2007年03月02日

In a Men's World: Women in the Medical Profession in Taiwan, 1950-1995.

In a Men's World: Women in the Medical Profession in Taiwan, 1950-1995.



Ling-fang Cheng

Associate Prof. & Director of Graduate Instituteof Gender Studies,
Kaohsiung Medical University, Taiwan
lingfang@kmu.edu.tw


The paper will first give an historical overview of the masculine formation of the medical profession in Taiwan under Japanese colonial rule. Its masculine formation, such as no medical education for women who had to attain in Japan instead, is clearly illustrated in comparison with that in China where co-education was the policy and women constituted 50% of the medical students. The specific historical formation paved the way for the masculine dominance of the post-colonial development of the medical profession.

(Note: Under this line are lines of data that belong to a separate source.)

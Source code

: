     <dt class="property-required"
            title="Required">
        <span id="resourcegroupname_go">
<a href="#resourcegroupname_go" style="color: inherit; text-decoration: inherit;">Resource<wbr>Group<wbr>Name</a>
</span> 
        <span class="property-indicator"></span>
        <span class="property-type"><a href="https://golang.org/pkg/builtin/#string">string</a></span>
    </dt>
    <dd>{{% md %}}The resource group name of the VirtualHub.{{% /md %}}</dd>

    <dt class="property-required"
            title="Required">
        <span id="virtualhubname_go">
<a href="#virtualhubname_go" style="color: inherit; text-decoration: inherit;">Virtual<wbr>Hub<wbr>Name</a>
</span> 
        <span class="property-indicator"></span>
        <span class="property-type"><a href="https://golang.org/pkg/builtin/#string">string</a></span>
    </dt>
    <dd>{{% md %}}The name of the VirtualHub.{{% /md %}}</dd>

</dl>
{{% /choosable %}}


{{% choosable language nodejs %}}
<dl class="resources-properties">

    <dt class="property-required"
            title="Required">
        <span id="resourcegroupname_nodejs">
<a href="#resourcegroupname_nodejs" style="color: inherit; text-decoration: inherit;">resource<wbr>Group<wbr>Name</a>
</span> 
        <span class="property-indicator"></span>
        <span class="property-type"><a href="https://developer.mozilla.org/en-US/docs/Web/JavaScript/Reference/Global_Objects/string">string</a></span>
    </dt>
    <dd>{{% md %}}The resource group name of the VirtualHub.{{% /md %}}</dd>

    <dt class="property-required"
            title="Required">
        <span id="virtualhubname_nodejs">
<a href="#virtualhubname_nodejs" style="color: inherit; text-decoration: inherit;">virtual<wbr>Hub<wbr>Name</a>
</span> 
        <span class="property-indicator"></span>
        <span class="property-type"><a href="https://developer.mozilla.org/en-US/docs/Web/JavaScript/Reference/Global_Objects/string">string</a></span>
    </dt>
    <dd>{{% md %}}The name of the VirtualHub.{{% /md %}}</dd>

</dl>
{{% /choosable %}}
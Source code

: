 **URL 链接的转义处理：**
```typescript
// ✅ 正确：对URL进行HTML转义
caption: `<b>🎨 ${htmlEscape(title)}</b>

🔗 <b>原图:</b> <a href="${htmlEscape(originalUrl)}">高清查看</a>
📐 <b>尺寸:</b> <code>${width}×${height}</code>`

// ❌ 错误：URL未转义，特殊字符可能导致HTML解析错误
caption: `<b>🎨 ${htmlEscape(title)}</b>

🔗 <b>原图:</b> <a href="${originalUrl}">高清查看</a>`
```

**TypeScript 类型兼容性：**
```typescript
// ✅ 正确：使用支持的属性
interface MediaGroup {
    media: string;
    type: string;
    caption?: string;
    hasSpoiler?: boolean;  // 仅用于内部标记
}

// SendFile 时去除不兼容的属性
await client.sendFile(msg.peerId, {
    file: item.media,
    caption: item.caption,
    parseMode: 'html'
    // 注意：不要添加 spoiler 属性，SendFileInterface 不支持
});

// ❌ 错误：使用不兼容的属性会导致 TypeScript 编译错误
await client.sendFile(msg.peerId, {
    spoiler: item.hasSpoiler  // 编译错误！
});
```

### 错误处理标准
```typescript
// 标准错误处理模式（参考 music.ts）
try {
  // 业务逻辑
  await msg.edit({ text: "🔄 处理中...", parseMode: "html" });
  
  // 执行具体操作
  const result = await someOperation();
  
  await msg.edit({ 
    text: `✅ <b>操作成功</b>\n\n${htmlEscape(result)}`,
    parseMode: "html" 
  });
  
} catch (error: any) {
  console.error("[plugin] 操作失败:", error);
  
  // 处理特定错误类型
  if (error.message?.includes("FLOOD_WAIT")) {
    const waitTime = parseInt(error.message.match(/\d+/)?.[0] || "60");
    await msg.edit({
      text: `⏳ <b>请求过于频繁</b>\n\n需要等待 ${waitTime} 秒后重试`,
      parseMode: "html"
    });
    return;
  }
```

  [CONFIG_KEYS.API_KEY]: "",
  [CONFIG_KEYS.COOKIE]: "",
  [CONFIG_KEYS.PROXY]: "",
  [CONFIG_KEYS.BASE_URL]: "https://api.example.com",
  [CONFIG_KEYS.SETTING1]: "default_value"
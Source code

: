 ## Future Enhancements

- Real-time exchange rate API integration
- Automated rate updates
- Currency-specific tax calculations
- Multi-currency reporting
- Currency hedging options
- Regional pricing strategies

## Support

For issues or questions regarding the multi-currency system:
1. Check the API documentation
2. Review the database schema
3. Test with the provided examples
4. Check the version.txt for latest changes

I adopted two theoretical perspectives in explaining the formation process of a masculine profession during the period of 1950-1995, institutional exclusion and cultural inclusion. As far as the institutional exclusion is concerned, I note that medical students come mainly from middle-class background, especially more women than men. As they turned to choice of specialties, women graduates had to choose minor specialties which were the others except for four major specialties, such as surgery, ob-gyn, pediatrics, internal medicine. Had they had to choose the major four specialties, they had to wait for male classmates to complete their military service. Some specialties had limited quota for women due to the concern of maternal leave. Residential training structure in medical centers was in a pyramid form which means residents were selected at each level up to visiting staff; women were excluded for various reasons, such as they were secondary wage earner in the family, so the priority should give to men.

In terms of career promotion, the institutional exclusion was not as blatant as that appeared in choice of specialties and residential selection. However, it involves more of the patriarchal cultural inclusion. For instance, studying abroad increases the professional capital which was essential for promotion, and usually it was men rather than women who could take the advantage due to the patriarchal arrangement of family and work. The patriarchal family duty on women professionals prevented them from broadening their social network and reduced the length of time investing in the professional learning and training, as a result many women professionals find themselves slow down in professional progress especially during the first decade of raising children. The patriarchal value and structure have been invisible but essential to maintain the gender relations in the medical profession.

In the last decade in Taiwan, as liberal and gender equity discourses gradually gained some influence, the medical profession, like the other professions, was going through some restructuring. The institutional exclusion as practiced before has gradually crumbled and left some room for gender equity; however, the patriarchal cultural inclusion is still persistent and probably takes various forms in practice. Women physicians now in Taiwan have formed two organizations, which are for social networking rather than feminist action. Younger women professionals are educated in a more liberal and gender friendly environment, this would enable them to demand more equality at work. A small group of feminist historians and sociologists have actively produced critique on gender and medicine, the research they produced hopefully could have some impact on creating gender equity in the medical profession in the future.